There are three Lost-significant books resting atop Sawyer/James’ bureau: Watership Down, A Wrinkle in Time, and Lancelot. All three novels have been seen on the show before – and all were seen being read by Sawyer. As for their potential significance to Lost, here are some quick facts:

A Wrinkle in Time deals with time/space distortions called “tesseracts,” which allow people to travel vast distances in the blink of an eye, involves the struggle of children against a formless entity called “IT,” who wants to control their thoughts, and casts the struggle between IT and those children as a struggle between God and evil.

Watership Down is about bunnies, as Sawyer’s described it. More specifically, it’s about a ragtag group of rabbits who flee their home warren to find someplace new and safe to live. The story of their journey mirrors the journey of Moses and his people in Exodus, the Black Rabbit in the book recalls the Smoke Monster, the rabbit Fiver’s visions recall Desmond’s “flashes,” and the dictatorial leader of the enemy warren in the book resembles a pre-confessional Ben Linus.
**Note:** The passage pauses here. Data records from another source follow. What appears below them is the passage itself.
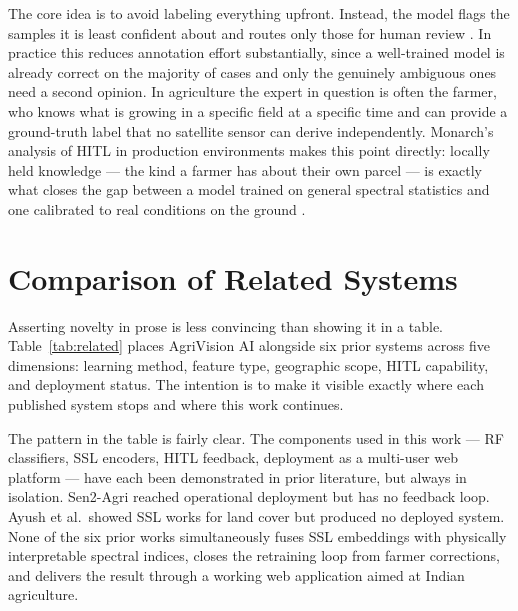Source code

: \documentclass[12pt,a4paper,oneside]{report}
\begin{document}
The core idea is to avoid labeling everything upfront. Instead, the model flags the
samples it is least confident about and routes only those for human review
\cite{settles2009active}. In practice this reduces annotation effort substantially,
since a well-trained model is already correct on the majority of cases and only the
genuinely ambiguous ones need a second opinion. In agriculture the expert in question
is often the farmer, who knows what is growing in a specific field at a specific time
and can provide a ground-truth label that no satellite sensor can derive independently.
Monarch's analysis of HITL in production environments makes this point directly:
locally held knowledge — the kind a farmer has about their own parcel — is exactly
what closes the gap between a model trained on general spectral statistics and one
calibrated to real conditions on the ground \cite{monarch2021hitl}.

\section{Comparison of Related Systems}

Asserting novelty in prose is less convincing than showing it in a table. Table~\ref{tab:related} places AgriVision AI alongside six prior systems across five dimensions: learning method, feature type, geographic scope, HITL capability, and deployment status. The intention is to make it visible exactly where each published system stops and where this work continues.

The pattern in the table is fairly clear. The components used in this work — RF
classifiers, SSL encoders, HITL feedback, deployment as a multi-user web platform —
have each been demonstrated in prior literature, but always in isolation. Sen2-Agri
reached operational deployment but has no feedback loop. Ayush et al.\ showed SSL
works for land cover but produced no deployed system. None of the six prior works
simultaneously fuses SSL embeddings with physically interpretable spectral indices,
closes the retraining loop from farmer corrections, and delivers the result through
a working web application aimed at Indian agriculture.
\end{document}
I rambled on about Walker Percy’s novel “Lancelot” in the Rewatch Column for Season Two’s “Maternity Leave.” Feel free to wade through that column, or just read this excerpted summary:

The novel concerns the title character’s theological/philosophical quest for “The Unholy Grail” – i.e. true sin, true evil. Its main character has been jailed for murdering his wife and three others, and the near-entirety of the novel is a diatribe from his perspective. “Lancelot” operates as a dark mirror to the title of the book we see Jacob reading in the Season 5 finale – Flannery O’Connor’s “Everything That Rises Must Converge.” This is not an accident

O’Connor and Percy have been compared and contrasted more than a few times, both of them ‘Southern Gothic’ authors fascinated by themes of sin and redemption. In the book “Peculiar Crossroads,” author Farrell O’Gorman examines the two authors and discusses their continued influence (considerable), their similarities (also considerable) and what O’Gorman considers to be their essential ‘Christian Existentialist’ outlook

The title of O’Connor’s novel is a reference to the work of Pierre Teilhard de Chardin, a French Jesuit Priest/Philosopher/Paleontologist/Geologist (!!!) credited with inventing the term “Omega Point” to describe “a maximum level of complexity and consciousness towards which the universe appears to be evolving.” This is, in the view of O’Connor and Teilhard, a moral, spiritual, and intellectual rising up toward a kind of universal consciousness (another Lost reference to the idea of a universal mind, Philip K. Dick’s “VALIS,” will be popping up later on down the line). You can read up on a ‘secular’ version of Teilhard’s Omega Point by taking a look at Raymond Kurzweil’s “The Singularity Is Near.”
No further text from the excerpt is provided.